USING ENVIRONMENTAL TRACERS TO DEVELOP A CONCEPTUAL FRAMEWORK OF GROUNDWATER INFLOW INTO FARMINGTON BAY, GREAT SALT LAKE, UT

Great Salt Lake (GSL), UT is one of the largest and most ecologically important water bodies in North America. With record low lake levels in recent years, better understanding the water budget of Great Salt Lake is of utmost importance. While surface water inflows are relatively well understood and easy to quantify, estimates of groundwater inflow are very poorly constrained and have widely been estimated from water budget residuals. Original calculations attributed ~3% of total inflow to groundwater. Recent work has suggested higher inflow percentages, near 10-12%. The uncertainty and inconsistency in groundwater inflow estimates highlights the difficulty in quantifying subsurface flow without a conceptual understanding of the origin, flow paths, and discharge zones in the GSL catchment. Independent measurements are needed to constrain groundwater contribution in the water budget.

Environmental tracers, especially tritium (³H) and dissolved noble gases, are powerful tools for understanding the age and origin of groundwater flow, respectively. It has been demonstrated using ³H/³He age-dating and noble gas thermometry that in the Salt Lake Valley (south of GSL, where groundwater discharge into the Jordan River is known to be significant) that 1) groundwater flows from the mountains towards the Salt Lake Valley at a velocity of ~1 km per 5 years and 2) most groundwater samples have high recharge elevations (ie. came from the mountain block).
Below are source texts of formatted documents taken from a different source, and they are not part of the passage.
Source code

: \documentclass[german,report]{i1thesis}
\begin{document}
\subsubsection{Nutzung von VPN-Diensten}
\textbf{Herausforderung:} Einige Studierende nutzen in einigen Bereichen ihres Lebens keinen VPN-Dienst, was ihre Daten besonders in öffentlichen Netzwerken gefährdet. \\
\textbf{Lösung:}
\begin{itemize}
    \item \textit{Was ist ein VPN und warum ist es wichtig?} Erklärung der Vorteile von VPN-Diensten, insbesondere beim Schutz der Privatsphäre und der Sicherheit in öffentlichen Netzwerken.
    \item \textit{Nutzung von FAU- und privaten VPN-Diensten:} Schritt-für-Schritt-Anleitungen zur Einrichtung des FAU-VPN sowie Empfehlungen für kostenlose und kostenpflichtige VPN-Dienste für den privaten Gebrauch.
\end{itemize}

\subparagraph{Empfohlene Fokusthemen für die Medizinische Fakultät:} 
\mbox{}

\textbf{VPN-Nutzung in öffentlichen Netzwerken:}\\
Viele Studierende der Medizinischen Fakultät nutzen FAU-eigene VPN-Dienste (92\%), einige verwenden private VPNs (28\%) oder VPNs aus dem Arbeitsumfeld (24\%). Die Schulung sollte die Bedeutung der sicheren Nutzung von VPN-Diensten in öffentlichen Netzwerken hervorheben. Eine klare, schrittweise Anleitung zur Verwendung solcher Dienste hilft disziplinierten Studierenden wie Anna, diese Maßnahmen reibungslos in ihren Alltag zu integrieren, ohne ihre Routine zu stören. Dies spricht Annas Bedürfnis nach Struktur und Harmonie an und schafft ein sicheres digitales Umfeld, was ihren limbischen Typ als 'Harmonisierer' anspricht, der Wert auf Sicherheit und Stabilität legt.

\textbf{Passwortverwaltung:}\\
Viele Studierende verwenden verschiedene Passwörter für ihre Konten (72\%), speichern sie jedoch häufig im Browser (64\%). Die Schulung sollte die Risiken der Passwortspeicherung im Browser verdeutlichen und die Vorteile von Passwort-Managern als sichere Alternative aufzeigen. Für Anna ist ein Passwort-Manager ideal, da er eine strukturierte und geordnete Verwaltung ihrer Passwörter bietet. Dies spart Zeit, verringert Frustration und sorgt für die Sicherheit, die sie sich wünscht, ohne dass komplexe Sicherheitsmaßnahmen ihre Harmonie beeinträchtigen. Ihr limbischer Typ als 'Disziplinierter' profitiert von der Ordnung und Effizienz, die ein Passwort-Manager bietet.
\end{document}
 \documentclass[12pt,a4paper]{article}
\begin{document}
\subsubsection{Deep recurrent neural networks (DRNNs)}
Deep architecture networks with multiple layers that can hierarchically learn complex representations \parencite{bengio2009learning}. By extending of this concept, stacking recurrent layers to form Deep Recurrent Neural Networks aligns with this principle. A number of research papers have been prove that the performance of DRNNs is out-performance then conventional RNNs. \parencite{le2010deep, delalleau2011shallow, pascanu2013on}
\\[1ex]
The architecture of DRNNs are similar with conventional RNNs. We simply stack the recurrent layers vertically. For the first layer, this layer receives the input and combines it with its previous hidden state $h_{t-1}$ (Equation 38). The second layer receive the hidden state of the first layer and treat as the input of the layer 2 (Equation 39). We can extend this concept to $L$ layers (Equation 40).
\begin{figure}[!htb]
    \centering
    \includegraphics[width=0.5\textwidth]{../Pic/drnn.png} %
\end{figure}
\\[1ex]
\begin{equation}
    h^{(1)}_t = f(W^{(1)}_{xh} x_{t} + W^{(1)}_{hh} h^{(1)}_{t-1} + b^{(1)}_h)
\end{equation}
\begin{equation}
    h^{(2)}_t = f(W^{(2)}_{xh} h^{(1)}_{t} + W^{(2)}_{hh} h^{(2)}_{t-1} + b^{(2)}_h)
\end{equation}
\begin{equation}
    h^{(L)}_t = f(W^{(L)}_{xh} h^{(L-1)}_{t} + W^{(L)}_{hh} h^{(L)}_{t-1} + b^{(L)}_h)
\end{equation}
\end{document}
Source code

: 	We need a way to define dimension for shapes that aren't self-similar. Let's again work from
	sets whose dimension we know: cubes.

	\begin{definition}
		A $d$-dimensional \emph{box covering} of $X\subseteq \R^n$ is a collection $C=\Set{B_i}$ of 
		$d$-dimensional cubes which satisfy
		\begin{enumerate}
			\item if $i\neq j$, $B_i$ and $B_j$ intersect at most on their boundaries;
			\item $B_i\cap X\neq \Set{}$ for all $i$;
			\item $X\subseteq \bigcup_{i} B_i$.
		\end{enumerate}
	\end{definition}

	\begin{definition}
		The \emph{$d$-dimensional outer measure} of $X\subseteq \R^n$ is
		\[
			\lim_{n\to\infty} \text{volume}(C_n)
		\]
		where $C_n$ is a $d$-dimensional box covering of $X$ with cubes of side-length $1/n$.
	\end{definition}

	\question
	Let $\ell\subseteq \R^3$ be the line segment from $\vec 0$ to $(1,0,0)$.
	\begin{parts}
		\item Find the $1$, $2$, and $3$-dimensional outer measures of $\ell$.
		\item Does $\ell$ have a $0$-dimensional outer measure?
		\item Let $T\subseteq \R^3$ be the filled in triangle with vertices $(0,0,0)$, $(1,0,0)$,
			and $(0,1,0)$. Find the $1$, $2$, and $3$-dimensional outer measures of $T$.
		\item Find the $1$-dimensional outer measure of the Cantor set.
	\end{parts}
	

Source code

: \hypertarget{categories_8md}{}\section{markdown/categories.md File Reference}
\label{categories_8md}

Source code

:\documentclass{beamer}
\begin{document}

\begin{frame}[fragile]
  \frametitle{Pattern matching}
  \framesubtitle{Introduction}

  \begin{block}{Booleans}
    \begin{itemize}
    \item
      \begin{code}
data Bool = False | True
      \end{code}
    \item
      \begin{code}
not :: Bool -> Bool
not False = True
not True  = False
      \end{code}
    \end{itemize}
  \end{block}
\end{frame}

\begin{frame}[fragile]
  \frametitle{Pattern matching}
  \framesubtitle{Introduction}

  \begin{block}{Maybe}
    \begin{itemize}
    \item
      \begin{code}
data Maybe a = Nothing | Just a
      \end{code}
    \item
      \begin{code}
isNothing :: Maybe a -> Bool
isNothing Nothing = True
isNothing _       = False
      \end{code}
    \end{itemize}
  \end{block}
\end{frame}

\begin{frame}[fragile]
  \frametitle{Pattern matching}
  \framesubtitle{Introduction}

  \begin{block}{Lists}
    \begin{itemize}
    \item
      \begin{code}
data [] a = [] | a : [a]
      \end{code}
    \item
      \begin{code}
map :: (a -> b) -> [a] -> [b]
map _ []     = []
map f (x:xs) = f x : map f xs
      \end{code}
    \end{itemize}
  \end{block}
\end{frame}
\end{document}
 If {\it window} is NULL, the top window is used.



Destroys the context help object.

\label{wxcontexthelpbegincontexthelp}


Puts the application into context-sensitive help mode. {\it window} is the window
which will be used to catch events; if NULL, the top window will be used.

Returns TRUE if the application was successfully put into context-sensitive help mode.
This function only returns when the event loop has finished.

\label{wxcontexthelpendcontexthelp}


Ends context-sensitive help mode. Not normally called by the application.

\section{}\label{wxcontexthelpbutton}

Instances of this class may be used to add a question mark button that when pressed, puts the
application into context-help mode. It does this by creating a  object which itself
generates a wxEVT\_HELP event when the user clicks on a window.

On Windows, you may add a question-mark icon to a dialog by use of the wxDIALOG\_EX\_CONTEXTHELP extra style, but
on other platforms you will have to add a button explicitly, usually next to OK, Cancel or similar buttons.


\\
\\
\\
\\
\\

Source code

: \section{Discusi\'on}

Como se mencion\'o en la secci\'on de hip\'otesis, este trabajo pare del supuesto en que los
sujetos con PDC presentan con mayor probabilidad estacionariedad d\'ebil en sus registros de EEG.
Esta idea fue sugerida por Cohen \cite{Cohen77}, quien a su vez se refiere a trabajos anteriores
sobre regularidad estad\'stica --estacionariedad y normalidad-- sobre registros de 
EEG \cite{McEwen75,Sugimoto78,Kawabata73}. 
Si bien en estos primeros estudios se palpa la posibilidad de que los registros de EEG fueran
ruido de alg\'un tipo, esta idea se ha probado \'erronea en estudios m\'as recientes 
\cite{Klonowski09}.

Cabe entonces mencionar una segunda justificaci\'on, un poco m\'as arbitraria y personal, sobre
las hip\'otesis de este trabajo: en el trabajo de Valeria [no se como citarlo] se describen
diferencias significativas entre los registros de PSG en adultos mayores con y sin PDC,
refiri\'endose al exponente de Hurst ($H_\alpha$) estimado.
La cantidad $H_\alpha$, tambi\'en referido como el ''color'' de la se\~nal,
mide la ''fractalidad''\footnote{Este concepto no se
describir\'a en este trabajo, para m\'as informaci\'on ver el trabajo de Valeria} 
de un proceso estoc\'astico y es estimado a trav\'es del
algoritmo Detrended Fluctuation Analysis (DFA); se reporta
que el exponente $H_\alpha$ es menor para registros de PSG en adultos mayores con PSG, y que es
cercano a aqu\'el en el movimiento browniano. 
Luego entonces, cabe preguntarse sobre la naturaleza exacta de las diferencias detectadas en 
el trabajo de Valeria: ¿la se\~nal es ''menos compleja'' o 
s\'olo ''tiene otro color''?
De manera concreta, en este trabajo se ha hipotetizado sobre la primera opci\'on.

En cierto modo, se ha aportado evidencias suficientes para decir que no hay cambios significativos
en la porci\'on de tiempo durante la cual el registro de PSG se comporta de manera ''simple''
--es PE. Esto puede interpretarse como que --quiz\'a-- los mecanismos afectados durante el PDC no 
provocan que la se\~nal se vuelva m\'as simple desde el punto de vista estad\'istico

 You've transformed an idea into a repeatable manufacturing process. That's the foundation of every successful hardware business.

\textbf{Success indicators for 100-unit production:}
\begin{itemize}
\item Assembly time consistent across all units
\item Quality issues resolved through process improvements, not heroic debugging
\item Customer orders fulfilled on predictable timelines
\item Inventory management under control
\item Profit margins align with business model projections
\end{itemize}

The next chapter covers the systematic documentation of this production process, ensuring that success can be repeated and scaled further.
Preliminary data not only suggests similar trends, but also that significant quantities of fresh groundwater exist below Farmington Bay (southeast arm of GSL). Furthermore, all deep monitoring wells in Farmington Bay suggest high recharge elevations and relatively old age (some 1,000’s of years old), with an age-gradient of groundwater flow towards (and underneath) GSL already emerging. However, shallow wells installed in Farmington Bay suggest groundwater recharged while salty (likely from downward diffusion from GSL). Discrete areas of groundwater discharge into GSL have not been found yet. We aim to integrate these techniques with aerial thermal imagery, electrical resistivity, water level measurements, and other environmental tracers (major ions, salinity, CFC’s, SF6’s, δ¹⁸O, and δ²H) to constrain groundwater flow and develop a more robust conceptual framework of groundwater inflow to Great Salt Lake.